Report every line of the entries that contains the word "instruments".
╭─ Exercise materials
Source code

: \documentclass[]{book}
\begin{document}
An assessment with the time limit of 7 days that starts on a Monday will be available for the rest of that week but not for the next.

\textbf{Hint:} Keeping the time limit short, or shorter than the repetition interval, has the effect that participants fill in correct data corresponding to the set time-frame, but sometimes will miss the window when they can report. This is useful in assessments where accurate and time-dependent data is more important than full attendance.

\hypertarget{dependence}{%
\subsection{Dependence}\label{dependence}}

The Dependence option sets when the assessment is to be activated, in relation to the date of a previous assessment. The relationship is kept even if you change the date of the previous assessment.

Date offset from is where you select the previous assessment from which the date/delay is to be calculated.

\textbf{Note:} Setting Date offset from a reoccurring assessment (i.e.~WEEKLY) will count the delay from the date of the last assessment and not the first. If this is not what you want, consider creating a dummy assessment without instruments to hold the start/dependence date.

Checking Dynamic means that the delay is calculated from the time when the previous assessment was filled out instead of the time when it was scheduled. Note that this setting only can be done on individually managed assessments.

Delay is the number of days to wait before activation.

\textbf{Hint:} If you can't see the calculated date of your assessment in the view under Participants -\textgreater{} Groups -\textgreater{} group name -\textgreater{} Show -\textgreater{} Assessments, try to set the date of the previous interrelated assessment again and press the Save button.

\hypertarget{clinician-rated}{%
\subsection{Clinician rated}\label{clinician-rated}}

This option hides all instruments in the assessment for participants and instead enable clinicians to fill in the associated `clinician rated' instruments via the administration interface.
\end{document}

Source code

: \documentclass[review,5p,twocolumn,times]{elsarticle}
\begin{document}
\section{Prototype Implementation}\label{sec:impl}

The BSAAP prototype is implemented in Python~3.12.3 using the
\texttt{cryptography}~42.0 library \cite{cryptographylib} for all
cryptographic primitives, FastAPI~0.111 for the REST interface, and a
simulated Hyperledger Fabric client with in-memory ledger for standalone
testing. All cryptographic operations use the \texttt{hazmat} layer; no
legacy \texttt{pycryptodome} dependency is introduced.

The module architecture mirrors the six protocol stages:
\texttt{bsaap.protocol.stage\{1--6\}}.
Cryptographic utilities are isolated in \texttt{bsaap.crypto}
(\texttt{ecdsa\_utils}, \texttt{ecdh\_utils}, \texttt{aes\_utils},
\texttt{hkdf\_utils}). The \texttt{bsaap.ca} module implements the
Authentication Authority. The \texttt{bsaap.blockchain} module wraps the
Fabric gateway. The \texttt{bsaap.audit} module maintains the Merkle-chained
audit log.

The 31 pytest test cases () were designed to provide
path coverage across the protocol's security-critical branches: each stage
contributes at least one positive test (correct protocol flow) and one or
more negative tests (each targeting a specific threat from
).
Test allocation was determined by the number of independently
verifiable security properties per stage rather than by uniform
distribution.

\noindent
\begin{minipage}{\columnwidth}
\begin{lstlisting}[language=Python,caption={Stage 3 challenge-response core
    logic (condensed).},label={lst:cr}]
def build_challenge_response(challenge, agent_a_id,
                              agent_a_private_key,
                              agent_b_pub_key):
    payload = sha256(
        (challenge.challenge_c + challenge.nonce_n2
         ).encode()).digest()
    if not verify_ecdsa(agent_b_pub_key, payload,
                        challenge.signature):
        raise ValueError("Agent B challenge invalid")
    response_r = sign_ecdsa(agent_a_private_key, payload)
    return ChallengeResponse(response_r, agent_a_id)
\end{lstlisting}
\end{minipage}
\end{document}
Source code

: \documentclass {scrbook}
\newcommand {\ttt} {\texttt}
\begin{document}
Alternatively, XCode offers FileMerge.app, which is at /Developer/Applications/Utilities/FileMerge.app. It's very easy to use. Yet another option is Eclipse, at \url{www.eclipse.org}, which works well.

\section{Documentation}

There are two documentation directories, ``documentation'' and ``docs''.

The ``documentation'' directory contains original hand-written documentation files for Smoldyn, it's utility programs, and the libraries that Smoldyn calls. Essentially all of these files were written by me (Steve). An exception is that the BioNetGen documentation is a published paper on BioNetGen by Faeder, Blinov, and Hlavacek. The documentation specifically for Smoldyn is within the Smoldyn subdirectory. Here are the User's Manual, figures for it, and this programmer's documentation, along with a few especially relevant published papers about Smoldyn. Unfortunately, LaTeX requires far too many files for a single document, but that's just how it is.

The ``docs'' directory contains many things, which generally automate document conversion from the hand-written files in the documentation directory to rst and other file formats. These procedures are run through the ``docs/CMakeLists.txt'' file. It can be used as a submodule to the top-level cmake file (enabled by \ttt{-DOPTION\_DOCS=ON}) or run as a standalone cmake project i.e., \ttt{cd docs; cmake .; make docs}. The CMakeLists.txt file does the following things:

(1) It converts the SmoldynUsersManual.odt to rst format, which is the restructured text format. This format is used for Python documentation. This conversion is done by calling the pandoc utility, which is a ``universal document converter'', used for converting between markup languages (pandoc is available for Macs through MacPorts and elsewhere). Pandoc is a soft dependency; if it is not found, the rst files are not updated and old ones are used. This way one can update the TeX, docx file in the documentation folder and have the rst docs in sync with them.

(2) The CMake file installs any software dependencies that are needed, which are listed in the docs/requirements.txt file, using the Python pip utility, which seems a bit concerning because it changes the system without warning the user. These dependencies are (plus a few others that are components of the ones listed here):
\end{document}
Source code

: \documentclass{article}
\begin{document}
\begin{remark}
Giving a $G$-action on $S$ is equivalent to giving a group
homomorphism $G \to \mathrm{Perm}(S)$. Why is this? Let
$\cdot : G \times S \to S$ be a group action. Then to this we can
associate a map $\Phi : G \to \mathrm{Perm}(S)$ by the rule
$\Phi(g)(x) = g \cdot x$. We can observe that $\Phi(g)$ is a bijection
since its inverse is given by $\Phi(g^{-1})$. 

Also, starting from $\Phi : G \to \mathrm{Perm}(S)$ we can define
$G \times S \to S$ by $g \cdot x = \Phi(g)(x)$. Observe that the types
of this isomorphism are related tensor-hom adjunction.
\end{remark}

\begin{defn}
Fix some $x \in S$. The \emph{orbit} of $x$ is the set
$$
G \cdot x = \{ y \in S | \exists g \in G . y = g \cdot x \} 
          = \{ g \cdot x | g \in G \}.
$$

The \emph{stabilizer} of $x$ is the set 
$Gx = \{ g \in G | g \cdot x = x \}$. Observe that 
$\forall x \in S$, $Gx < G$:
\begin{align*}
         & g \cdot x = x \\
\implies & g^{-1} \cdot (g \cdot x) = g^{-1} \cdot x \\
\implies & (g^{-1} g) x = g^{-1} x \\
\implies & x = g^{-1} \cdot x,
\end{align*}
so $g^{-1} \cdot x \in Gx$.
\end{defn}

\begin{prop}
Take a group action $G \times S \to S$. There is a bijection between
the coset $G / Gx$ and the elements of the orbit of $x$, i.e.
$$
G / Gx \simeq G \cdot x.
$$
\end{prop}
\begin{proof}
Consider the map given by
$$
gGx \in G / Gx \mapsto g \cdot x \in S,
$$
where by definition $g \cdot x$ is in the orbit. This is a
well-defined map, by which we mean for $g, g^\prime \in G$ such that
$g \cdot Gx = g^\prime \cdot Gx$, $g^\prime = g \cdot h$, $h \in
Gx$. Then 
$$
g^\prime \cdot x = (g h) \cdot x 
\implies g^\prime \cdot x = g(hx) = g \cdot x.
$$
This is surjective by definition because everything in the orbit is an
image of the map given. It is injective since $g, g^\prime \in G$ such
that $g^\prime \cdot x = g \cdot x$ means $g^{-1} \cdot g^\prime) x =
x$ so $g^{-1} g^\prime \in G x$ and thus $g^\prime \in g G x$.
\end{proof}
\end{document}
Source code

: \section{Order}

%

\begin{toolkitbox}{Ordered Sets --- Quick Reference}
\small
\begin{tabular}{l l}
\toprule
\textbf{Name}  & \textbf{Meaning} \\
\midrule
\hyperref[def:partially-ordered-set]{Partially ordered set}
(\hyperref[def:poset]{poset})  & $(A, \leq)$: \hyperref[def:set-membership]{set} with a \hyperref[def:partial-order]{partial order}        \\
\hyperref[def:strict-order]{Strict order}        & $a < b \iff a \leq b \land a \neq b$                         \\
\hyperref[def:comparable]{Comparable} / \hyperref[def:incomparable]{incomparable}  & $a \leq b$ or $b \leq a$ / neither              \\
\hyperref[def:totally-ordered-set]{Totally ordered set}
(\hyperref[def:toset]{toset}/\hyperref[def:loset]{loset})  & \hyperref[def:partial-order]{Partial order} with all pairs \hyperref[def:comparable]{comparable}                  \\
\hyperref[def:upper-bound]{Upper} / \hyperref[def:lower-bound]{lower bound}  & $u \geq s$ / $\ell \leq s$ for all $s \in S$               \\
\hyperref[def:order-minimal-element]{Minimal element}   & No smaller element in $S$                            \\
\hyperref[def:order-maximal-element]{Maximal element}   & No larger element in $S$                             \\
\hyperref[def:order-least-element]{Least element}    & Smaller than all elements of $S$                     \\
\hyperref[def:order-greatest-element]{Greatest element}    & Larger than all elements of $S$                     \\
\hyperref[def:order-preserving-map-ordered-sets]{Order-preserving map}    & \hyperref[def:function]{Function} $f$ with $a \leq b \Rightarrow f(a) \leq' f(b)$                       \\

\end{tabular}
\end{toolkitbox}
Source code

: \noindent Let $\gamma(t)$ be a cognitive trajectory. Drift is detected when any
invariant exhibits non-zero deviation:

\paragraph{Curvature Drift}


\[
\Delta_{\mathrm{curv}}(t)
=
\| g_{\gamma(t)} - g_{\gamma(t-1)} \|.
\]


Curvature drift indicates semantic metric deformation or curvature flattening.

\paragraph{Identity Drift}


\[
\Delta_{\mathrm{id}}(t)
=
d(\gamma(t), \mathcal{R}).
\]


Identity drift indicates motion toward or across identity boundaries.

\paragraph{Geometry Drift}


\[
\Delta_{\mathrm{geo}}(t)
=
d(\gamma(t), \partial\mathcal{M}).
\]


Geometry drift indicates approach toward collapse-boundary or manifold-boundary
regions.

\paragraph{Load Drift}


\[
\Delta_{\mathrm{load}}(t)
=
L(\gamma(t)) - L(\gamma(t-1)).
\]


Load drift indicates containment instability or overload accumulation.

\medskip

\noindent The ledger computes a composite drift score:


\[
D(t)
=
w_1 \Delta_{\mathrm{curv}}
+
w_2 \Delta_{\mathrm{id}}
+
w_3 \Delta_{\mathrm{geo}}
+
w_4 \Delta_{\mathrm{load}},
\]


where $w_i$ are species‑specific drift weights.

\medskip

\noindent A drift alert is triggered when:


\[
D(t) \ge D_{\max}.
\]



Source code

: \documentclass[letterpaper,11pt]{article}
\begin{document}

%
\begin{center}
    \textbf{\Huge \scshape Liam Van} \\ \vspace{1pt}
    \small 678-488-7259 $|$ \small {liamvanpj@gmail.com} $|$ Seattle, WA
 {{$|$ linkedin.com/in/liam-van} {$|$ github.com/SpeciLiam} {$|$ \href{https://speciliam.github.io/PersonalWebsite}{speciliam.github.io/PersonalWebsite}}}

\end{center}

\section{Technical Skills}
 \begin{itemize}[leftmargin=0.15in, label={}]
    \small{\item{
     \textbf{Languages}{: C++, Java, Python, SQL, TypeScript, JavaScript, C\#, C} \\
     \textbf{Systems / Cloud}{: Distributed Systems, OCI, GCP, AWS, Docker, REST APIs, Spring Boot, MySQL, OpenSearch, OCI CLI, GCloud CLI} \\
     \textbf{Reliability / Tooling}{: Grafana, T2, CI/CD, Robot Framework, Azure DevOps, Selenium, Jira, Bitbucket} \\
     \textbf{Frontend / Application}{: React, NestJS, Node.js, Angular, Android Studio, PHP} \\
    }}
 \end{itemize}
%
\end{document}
╰─
- Result for this task:
\textbf{Note:} Setting Date offset from a reoccurring assessment (i.e.~WEEKLY) will count the delay from the date of the last assessment and not the first. If this is not what you want, consider creating a dummy assessment without instruments to hold the start/dependence date.
This option hides all instruments in the assessment for participants and instead enable clinicians to fill in the associated `clinician rated' instruments via the administration interface.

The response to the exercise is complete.